Freshman Sydney Turner has been preparing for USC since the sixth grade
Sydney Turner, cruising campus on her skateboard, has the confident air of an upperclassman. But she’s not.
The 17-year-old incoming freshman already knows many of the building abbreviations, probably because she’s taken classes at Zumberge Hall and Kaprielian Hall.
Growing up off Crenshaw and Adams boulevards three miles from the University Park Campus, Turner has been taking classes at USC since sixth grade through USC’s Neighborhood Academic Initiative, giving up Saturdays and summers for a big chunk of her youth.
“My non-NAI friends would have days where they could sleep or go out, but I was at home studying, doing my Saturday schoolwork or having Saturday school,” said Turner, a first-generation college student. “I kept pushing through because I knew the end result would be going to USC.”
The program, around since 1989, allows low-income neighborhood kids to take college preparatory courses over seven years. At the end, if they meet USC admission requirements, they’re given a full ride to the school; 378 NAI graduates have been admitted since 1991. Some NAI graduates go off to other universities, too.
“Students like Sydney are exactly the reason we stand firmly behind this program,” said Provost Michael Quick. “They are committed, engaged students who add a great deal to our classrooms and our campus life.”
Heard it from a friend
Gloria Turner, Sydney’s mom, heard about the program through a friend. While working out on a USC track one day, the friend saw a group of kids and found out they were part of NAI. His own kids were older, but he thought Gloria Turner might be interested for her daughter.
“I was thrilled, fascinated — I couldn’t believe it actually,” Gloria Turner said. “We said whatever we need to do, we’re going to get her in that program.”
Earlier this year Sydney Turner graduated from Foshay Learning Center, one of the USC Family of Schools. There she’d spend her first two periods on the USC campus and then a bus would take her back to the high school. This summer, she took writing and sociology classes at USC to get a leg up.
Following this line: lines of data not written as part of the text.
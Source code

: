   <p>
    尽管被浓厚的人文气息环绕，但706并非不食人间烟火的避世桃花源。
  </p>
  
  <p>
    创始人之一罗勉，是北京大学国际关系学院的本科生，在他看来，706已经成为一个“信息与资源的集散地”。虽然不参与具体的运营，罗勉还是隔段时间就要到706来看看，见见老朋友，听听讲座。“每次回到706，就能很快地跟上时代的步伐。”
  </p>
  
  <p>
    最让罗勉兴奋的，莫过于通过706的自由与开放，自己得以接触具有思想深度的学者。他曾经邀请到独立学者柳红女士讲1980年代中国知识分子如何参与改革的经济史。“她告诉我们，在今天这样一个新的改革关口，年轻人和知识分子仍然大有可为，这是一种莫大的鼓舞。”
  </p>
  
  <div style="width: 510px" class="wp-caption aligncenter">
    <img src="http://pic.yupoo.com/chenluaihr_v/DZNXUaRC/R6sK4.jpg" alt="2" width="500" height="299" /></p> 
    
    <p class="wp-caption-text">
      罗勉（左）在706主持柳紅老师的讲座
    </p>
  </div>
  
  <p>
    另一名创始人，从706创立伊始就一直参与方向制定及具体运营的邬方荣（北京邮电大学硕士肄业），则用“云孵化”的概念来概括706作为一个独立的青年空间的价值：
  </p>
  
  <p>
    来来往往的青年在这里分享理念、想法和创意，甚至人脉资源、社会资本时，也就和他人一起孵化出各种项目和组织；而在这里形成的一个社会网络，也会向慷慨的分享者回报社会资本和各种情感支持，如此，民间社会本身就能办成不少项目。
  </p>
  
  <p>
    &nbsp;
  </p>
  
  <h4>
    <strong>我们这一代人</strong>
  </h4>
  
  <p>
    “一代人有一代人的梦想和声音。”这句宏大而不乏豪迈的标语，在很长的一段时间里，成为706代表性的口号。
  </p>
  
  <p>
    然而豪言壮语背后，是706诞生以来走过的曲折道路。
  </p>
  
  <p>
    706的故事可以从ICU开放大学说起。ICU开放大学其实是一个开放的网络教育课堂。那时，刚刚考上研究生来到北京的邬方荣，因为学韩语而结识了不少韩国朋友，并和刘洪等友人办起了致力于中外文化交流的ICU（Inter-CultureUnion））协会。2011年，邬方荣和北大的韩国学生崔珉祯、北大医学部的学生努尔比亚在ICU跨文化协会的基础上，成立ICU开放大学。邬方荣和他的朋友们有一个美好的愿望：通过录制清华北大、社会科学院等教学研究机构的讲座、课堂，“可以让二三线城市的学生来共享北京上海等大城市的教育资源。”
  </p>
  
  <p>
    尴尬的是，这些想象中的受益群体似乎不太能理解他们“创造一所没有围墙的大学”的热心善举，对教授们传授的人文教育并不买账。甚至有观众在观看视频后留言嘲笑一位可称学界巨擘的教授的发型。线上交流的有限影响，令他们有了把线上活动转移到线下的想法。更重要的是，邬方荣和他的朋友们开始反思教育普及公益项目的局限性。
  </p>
Looking back, she says she can’t really imagine what life would be like without NAI.
“This program really pushes you to strive higher,” she said.
Turner and the other 18 NAI freshmen this year are bringing an invaluable perspective to USC, university administrators said.
“They are wonderful human beings with incredible personal stories of beating the odds and making it to this incredible university, literally steps from their homes,” said Kim Thomas-Barrios, executive director of USC Educational Partnerships. “These students are able to think about what they are learning in class through the lens of these experiences and add their unique voice to the discourse.”
Passion for computers
While at USC, Turner is looking forward to honing in on her passion: computer science.
“From a young child, I was always computer savvy,” she said. “At 8 years old, my dad would wake me up and say, ‘come fix the TV,’ ‘hook up the computer,’ ‘the internet isn’t working.’ ”
She recently helped develop a game to raise awareness about water scarcity. The player, dropped in a desert wasteland, is tasked with finding enough water bottles to fill up a well in a village.
“We need to conserve our water because, if we don’t, our children won’t have a society to thrive in,” said Turner, who has been recognized twice by the National Center for Women & Information Technology for her interest in computing.
Her mom, a legal secretary, and her dad, Edward Turner — a cargo agent at LAX — always had college in mind for their daughter. But Gloria Turner said that without NAI, it likely would have been very difficult financially.
“We would’ve been in debt up the wazoo,” Gloria Turner said. “It’s a godsend to have been able to have the assistance financially to be able to attend a first-rate university like USC.”
Turner is already out of the family home, having moved onto campus during the summer. Two weeks ago she moved into her dorm in Marks Tower.
“I’m far away enough that I still have my independence. There is a tiny chance I’ll see my mom at the supermarket, but that’s OK,” she said with a laugh.